INPUT RECORDS:
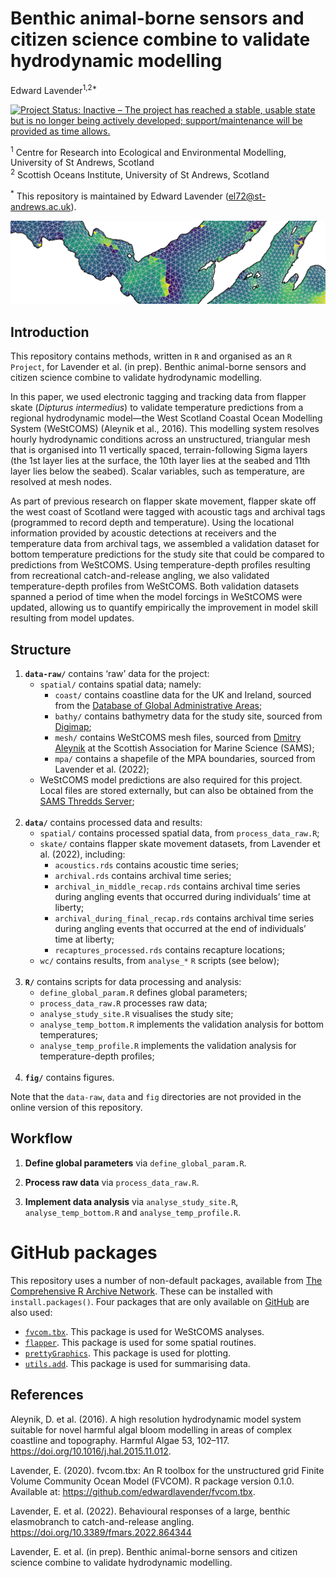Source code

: Benthic animal-borne sensors and citizen science combine to validate
hydrodynamic modelling
================
Edward Lavender<sup>1,2\*</sup>

[![Project Status: Inactive – The project has reached a stable, usable
state but is no longer being actively developed; support/maintenance
will be provided as time
allows.](https://www.repostatus.org/badges/latest/inactive.svg)](https://www.repostatus.org/#inactive)

<sup>1</sup> Centre for Research into Ecological and Environmental
Modelling, University of St Andrews, Scotland  
<sup>2</sup> Scottish Oceans Institute, University of St Andrews,
Scotland

<sup>\*</sup> This repository is maintained by Edward Lavender
(<el72@st-andrews.ac.uk>).

<img src="banner_img.png"/>

## Introduction

This repository contains methods, written in `R` and organised as an `R
Project`, for Lavender et al. (in prep). Benthic animal-borne sensors
and citizen science combine to validate hydrodynamic modelling.

In this paper, we used electronic tagging and tracking data from flapper
skate (*Dipturus intermedius*) to validate temperature predictions from
a regional hydrodynamic model—the West Scotland Coastal Ocean Modelling
System (WeStCOMS) (Aleynik et al., 2016). This modelling system resolves
hourly hydrodynamic conditions across an unstructured, triangular mesh
that is organised into 11 vertically spaced, terrain-following Sigma
layers (the 1st layer lies at the surface, the 10th layer lies at the
seabed and 11th layer lies below the seabed). Scalar variables, such as
temperature, are resolved at mesh nodes.

As part of previous research on flapper skate movement, flapper skate
off the west coast of Scotland were tagged with acoustic tags and
archival tags (programmed to record depth and temperature). Using the
locational information provided by acoustic detections at receivers and
the temperature data from archival tags, we assembled a validation
dataset for bottom temperature predictions for the study site that could
be compared to predictions from WeStCOMS. Using temperature-depth
profiles resulting from recreational catch-and-release angling, we also
validated temperature-depth profiles from WeStCOMS. Both validation
datasets spanned a period of time when the model forcings in WeStCOMS
were updated, allowing us to quantify empirically the improvement in
model skill resulting from model updates.

## Structure

1.  **`data-raw/`** contains ‘raw’ data for the project:
      - `spatial/` contains spatial data; namely:
          - `coast/` contains coastline data for the UK and Ireland,
            sourced from the [Database of Global Administrative
            Areas](https://gadm.org);
          - `bathy/` contains bathymetry data for the study site,
            sourced from [Digimap](https://digimap.edina.ac.uk);
          - `mesh/` contains WeStCOMS mesh files, sourced from [Dmitry
            Aleynik](https://www.sams.ac.uk/people/researchers/aleynik-dr-dmitry/)
            at the Scottish Association for Marine Science (SAMS);
          - `mpa/` contains a shapefile of the MPA boundaries, sourced
            from Lavender et al. (2022);
      - WeStCOMS model predictions are also required for this project.
        Local files are stored externally, but can also be obtained from
        the [SAMS Thredds
        Server](https://www.sams.ac.uk/facilities/thredds/); <br/><br/>
2.  **`data/`** contains processed data and results:
      - `spatial/` contains processed spatial data, from
        `process_data_raw.R`;
      - `skate/` contains flapper skate movement datasets, from Lavender
        et al. (2022), including:
          - `acoustics.rds` contains acoustic time series;
          - `archival.rds` contains archival time series;
          - `archival_in_middle_recap.rds` contains archival time series
            during angling events that occurred during individuals’ time
            at liberty;
          - `archival_during_final_recap.rds` contains archival time
            series during angling events that occurred at the end of
            individuals’ time at liberty;  
          - `recaptures_processed.rds` contains recapture locations;
      - `wc/` contains results, from `analyse_*` `R` scripts (see
        below); <br/><br/>
3.  **`R/`** contains scripts for data processing and analysis:
      - `define_global_param.R` defines global parameters;
      - `process_data_raw.R` processes raw data;
      - `analyse_study_site.R` visualises the study site;
      - `analyse_temp_bottom.R` implements the validation analysis for
        bottom temperatures;
      - `analyse_temp_profile.R` implements the validation analysis for
        temperature-depth profiles; <br/><br/>
4.  **`fig/`** contains figures.

Note that the `data-raw`, `data` and `fig` directories are not provided
in the online version of this repository.

## Workflow

1.  **Define global parameters** via `define_global_param.R`.

2.  **Process raw data** via `process_data_raw.R`.

3.  **Implement data analysis** via `analyse_study_site.R`,
    `analyse_temp_bottom.R` and `analyse_temp_profile.R`.

# GitHub packages

This repository uses a number of non-default packages, available from
[The Comprehensive R Archive Network](https://cran.r-project.org). These
can be installed with `install.packages()`. Four packages that are only
available on [GitHub](https://github.com/) are also used:

  - [`fvcom.tbx`](https://github.com/edwardlavender/fvcom.tbx). This
    package is used for WeStCOMS analyses.
  - [`flapper`](https://github.com/edwardlavender/flapper). This package
    is used for some spatial routines.
  - [`prettyGraphics`](https://github.com/edwardlavender/prettyGraphics).
    This package is used for plotting.
  - [`utils.add`](https://github.com/edwardlavender/utils.add). This
    package is used for summarising data.

## References

Aleynik, D. et al. (2016). A high resolution hydrodynamic model system
suitable for novel harmful algal bloom modelling in areas of complex
coastline and topography. Harmful Algae 53, 102–117.
<https://doi.org/10.1016/j.hal.2015.11.012>.

Lavender, E. (2020). fvcom.tbx: An R toolbox for the unstructured grid
Finite Volume Community Ocean Model (FVCOM). R package version 0.1.0.
Available at: <https://github.com/edwardlavender/fvcom.tbx>.

Lavender, E. et al. (2022). Behavioural responses of a large, benthic
elasmobranch to catch-and-release angling.
<https://doi.org/10.3389/fmars.2022.864344>

Lavender, E. et al. (in prep). Benthic animal-borne sensors and citizen
science combine to validate hydrodynamic modelling.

PROBLEM STATEMENT: With the images removed, give back every entry exactly as shown.

WRITTEN SOLUTION:
Source code

: Benthic animal-borne sensors and citizen science combine to validate
hydrodynamic modelling
================
Edward Lavender<sup>1,2\*</sup>

[![Project Status: Inactive – The project has reached a stable, usable
state but is no longer being actively developed; support/maintenance
will be provided as time
allows.](https://www.repostatus.org/badges/latest/inactive.svg)](https://www.repostatus.org/#inactive)

<sup>1</sup> Centre for Research into Ecological and Environmental
Modelling, University of St Andrews, Scotland  
<sup>2</sup> Scottish Oceans Institute, University of St Andrews,
Scotland

<sup>\*</sup> This repository is maintained by Edward Lavender
(<el72@st-andrews.ac.uk>).

<img src="banner_img.png"/>

## Introduction

This repository contains methods, written in `R` and organised as an `R
Project`, for Lavender et al. (in prep). Benthic animal-borne sensors
and citizen science combine to validate hydrodynamic modelling.

In this paper, we used electronic tagging and tracking data from flapper
skate (*Dipturus intermedius*) to validate temperature predictions from
a regional hydrodynamic model—the West Scotland Coastal Ocean Modelling
System (WeStCOMS) (Aleynik et al., 2016). This modelling system resolves
hourly hydrodynamic conditions across an unstructured, triangular mesh
that is organised into 11 vertically spaced, terrain-following Sigma
layers (the 1st layer lies at the surface, the 10th layer lies at the
seabed and 11th layer lies below the seabed). Scalar variables, such as
temperature, are resolved at mesh nodes.

As part of previous research on flapper skate movement, flapper skate
off the west coast of Scotland were tagged with acoustic tags and
archival tags (programmed to record depth and temperature). Using the
locational information provided by acoustic detections at receivers and
the temperature data from archival tags, we assembled a validation
dataset for bottom temperature predictions for the study site that could
be compared to predictions from WeStCOMS. Using temperature-depth
profiles resulting from recreational catch-and-release angling, we also
validated temperature-depth profiles from WeStCOMS. Both validation
datasets spanned a period of time when the model forcings in WeStCOMS
were updated, allowing us to quantify empirically the improvement in
model skill resulting from model updates.

## Structure

1.  **`data-raw/`** contains ‘raw’ data for the project:
      - `spatial/` contains spatial data; namely:
          - `coast/` contains coastline data for the UK and Ireland,
            sourced from the [Database of Global Administrative
            Areas](https://gadm.org);
          - `bathy/` contains bathymetry data for the study site,
            sourced from [Digimap](https://digimap.edina.ac.uk);
          - `mesh/` contains WeStCOMS mesh files, sourced from [Dmitry
            Aleynik](https://www.sams.ac.uk/people/researchers/aleynik-dr-dmitry/)
            at the Scottish Association for Marine Science (SAMS);
          - `mpa/` contains a shapefile of the MPA boundaries, sourced
            from Lavender et al. (2022);
      - WeStCOMS model predictions are also required for this project.
        Local files are stored externally, but can also be obtained from
        the [SAMS Thredds
        Server](https://www.sams.ac.uk/facilities/thredds/); <br/><br/>
2.  **`data/`** contains processed data and results:
      - `spatial/` contains processed spatial data, from
        `process_data_raw.R`;
      - `skate/` contains flapper skate movement datasets, from Lavender
        et al. (2022), including:
          - `acoustics.rds` contains acoustic time series;
          - `archival.rds` contains archival time series;
          - `archival_in_middle_recap.rds` contains archival time series
            during angling events that occurred during individuals’ time
            at liberty;
          - `archival_during_final_recap.rds` contains archival time
            series during angling events that occurred at the end of
            individuals’ time at liberty;  
          - `recaptures_processed.rds` contains recapture locations;
      - `wc/` contains results, from `analyse_*` `R` scripts (see
        below); <br/><br/>
3.  **`R/`** contains scripts for data processing and analysis:
      - `define_global_param.R` defines global parameters;
      - `process_data_raw.R` processes raw data;
      - `analyse_study_site.R` visualises the study site;
      - `analyse_temp_bottom.R` implements the validation analysis for
        bottom temperatures;
      - `analyse_temp_profile.R` implements the validation analysis for
        temperature-depth profiles; <br/><br/>
4.  **`fig/`** contains figures.

Note that the `data-raw`, `data` and `fig` directories are not provided
in the online version of this repository.

## Workflow

1.  **Define global parameters** via `define_global_param.R`.

2.  **Process raw data** via `process_data_raw.R`.

3.  **Implement data analysis** via `analyse_study_site.R`,
    `analyse_temp_bottom.R` and `analyse_temp_profile.R`.

# GitHub packages

This repository uses a number of non-default packages, available from
[The Comprehensive R Archive Network](https://cran.r-project.org). These
can be installed with `install.packages()`. Four packages that are only
available on [GitHub](https://github.com/) are also used:

  - [`fvcom.tbx`](https://github.com/edwardlavender/fvcom.tbx). This
    package is used for WeStCOMS analyses.
  - [`flapper`](https://github.com/edwardlavender/flapper). This package
    is used for some spatial routines.
  - [`prettyGraphics`](https://github.com/edwardlavender/prettyGraphics).
    This package is used for plotting.
  - [`utils.add`](https://github.com/edwardlavender/utils.add). This
    package is used for summarising data.

## References

Aleynik, D. et al. (2016). A high resolution hydrodynamic model system
suitable for novel harmful algal bloom modelling in areas of complex
coastline and topography. Harmful Algae 53, 102–117.
<https://doi.org/10.1016/j.hal.2015.11.012>.

Lavender, E. (2020). fvcom.tbx: An R toolbox for the unstructured grid
Finite Volume Community Ocean Model (FVCOM). R package version 0.1.0.
Available at: <https://github.com/edwardlavender/fvcom.tbx>.

Lavender, E. et al. (2022). Behavioural responses of a large, benthic
elasmobranch to catch-and-release angling.
<https://doi.org/10.3389/fmars.2022.864344>

Lavender, E. et al. (in prep). Benthic animal-borne sensors and citizen
science combine to validate hydrodynamic modelling.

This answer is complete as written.